Não é, pois, de causar estranheza que se tenha dado o nome de Ascética à ciência que se ocupa dos esforços necessários para adquirir a perfeição cristã. Durante séculos, porém, o termo mais usado para designar tal ciência foi Mística, da mesma raiz grega[5] de mistério, misterioso, com significado de coisa oculta, secreta, e, no âmbito religioso, das coisas relacionadas aos segredos da perfeição espiritual.
A Mística pertence ao campo do que não pode ser dito, tanto em razão da incapacidade que a experiência humana ordinária é capaz de oferecer, quanto, ao fim, pela incapacidade da linguagem igualmente humana diante daquilo que a transcende.
A via mística envolve uma compreensão da vida e do mundo como um todo, numa apreensão mais elevada da realidade, à parte (santa, santificada) dela mesma[6], algo que só se torna possível quando as barreiras criadas pelos limites dos condicionamentos ordinários são derrubados. Alcançá-lo pressupõe a busca insistente e um diligentíssimo treinamento, a tal nível que fariam tremer o mais poderoso dos gladiadores, mas também uma sutileza e uma leveza de modos que a este confundiriam. Pois os que anseiam pelo Senhor devem saber que o seu caminho é tão estreito que poucos se atrevem a enveredar por ele, mas, ao mesmo tempo, seu fardo é leve e o seu jugo é suave. Mistério da Fé. E justamente o que há de misterioso na existência da vida e no Universo que nos rodeia é onde mais fortemente o tecido da realidade se fundamenta, porque lhe confere sentido. É destas coisas que se trata esta parte de nossa formação.
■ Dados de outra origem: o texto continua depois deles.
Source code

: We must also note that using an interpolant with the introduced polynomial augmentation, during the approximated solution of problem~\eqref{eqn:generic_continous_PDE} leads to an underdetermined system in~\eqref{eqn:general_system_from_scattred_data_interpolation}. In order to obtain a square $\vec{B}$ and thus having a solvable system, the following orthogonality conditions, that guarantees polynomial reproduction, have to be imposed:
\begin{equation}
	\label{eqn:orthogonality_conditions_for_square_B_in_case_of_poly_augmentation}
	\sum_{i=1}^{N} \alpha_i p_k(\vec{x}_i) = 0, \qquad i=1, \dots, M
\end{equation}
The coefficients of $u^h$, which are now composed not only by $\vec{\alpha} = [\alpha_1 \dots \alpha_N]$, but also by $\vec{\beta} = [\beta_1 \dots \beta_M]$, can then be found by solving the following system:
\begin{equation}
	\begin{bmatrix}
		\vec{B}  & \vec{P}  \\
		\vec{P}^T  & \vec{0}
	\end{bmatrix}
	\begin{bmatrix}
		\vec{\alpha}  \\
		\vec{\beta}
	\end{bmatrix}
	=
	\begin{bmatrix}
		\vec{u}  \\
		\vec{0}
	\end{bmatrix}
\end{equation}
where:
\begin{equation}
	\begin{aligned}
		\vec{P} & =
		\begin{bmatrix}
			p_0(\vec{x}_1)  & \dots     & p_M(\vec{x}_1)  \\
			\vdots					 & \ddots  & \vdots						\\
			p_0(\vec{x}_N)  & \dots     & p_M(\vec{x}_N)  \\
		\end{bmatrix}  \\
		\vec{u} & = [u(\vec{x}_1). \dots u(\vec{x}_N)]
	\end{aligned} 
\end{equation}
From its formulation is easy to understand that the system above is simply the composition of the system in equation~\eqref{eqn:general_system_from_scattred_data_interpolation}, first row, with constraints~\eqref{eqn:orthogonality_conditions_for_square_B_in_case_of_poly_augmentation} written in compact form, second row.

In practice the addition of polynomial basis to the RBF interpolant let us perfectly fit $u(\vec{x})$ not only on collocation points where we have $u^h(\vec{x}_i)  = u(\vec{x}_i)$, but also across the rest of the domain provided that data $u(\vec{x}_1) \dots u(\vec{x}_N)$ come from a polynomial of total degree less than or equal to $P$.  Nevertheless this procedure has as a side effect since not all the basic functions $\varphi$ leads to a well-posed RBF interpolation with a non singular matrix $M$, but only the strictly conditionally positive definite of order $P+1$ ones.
Concluindo o tema da nomenclatura teológica aplicada ao objeto de nossos estudos, importa citar, por fim, que houve um tempo em que ambas as palavras foram empregadas com o mesmo sentido, “mas prevaleceu o uso de reservar o nome Ascética à parte da ciência espiritual que trata dos primeiros graus da perfeição até ao limiar da contemplação, e o nome de Mística à que se ocupa da contemplação e da via unitiva”[7].
Resumidamente, o que importa de início é saber que nossos estudos aqui se ocuparão da ciência da perfeição cristã: eis o seu destacado lugar no plano geral da Teologia.
2| O seu lugar na Teologia
Santo Tomás fez compreender com excelência a unidade orgânica da Teologia, ao dividir sua Suma em três partes: 1) na primeira, tratou de Deus como Primeiro Princípio, na Unidade da sua Natureza, na Trindade das suas Pessoas, e nas obras que criou, conserva e governa pela sua Providência. 2) Na segunda, ocupou-se de como Deus Último Fim, para Quem devem tender as almas, orientando para Ele suas ações sob a direção da Lei e o impulso da Graça, praticando as virtudes teologais e morais e os deveres particulares de cada estado. 3) Na terceira, contemplou o Verbo Encarnado fazendo-se Via para Deus e instituindo os Sacramentos que comunicam a Graça, a fim de nos conduzir à vida eterna.
Neste plano, a Teologia Ascética e Mística está em conexão com a segunda parte da Suma, mas sem deixar de se apoiar nas outras duas.
Sempre em harmonia com a sua unidade orgânica, no correr do seu desenvolvimento, a Teologia se dividiu em três partes: a Dogmática, a Moral e a Ascética.
a) A Dogmática ensina o que é preciso crer e saber sobre Deus e sobre a comunicação que Ele se digna conceder de Si mesmo às suas criaturas racionais, sobretudo ao homem; como se deu a perda da vida plena pela opção ao Pecado; a posterior restauração desta vida que Deus quer para nós, pelo Verbo Encarnado; sua ação na alma regenerada; sua difusão pelos Sacramentos; sua consumação na Glória eterna.
b) A Moral ensina como se deve corresponder ao Amor de Deus, cultivando a vida nova que Ele nos legou, pela santificação constante; como se deve evitar o pecado e praticar os deveres de cada estado, que são de preceito; as santas virtudes para alcançar a vida eterna no Céu.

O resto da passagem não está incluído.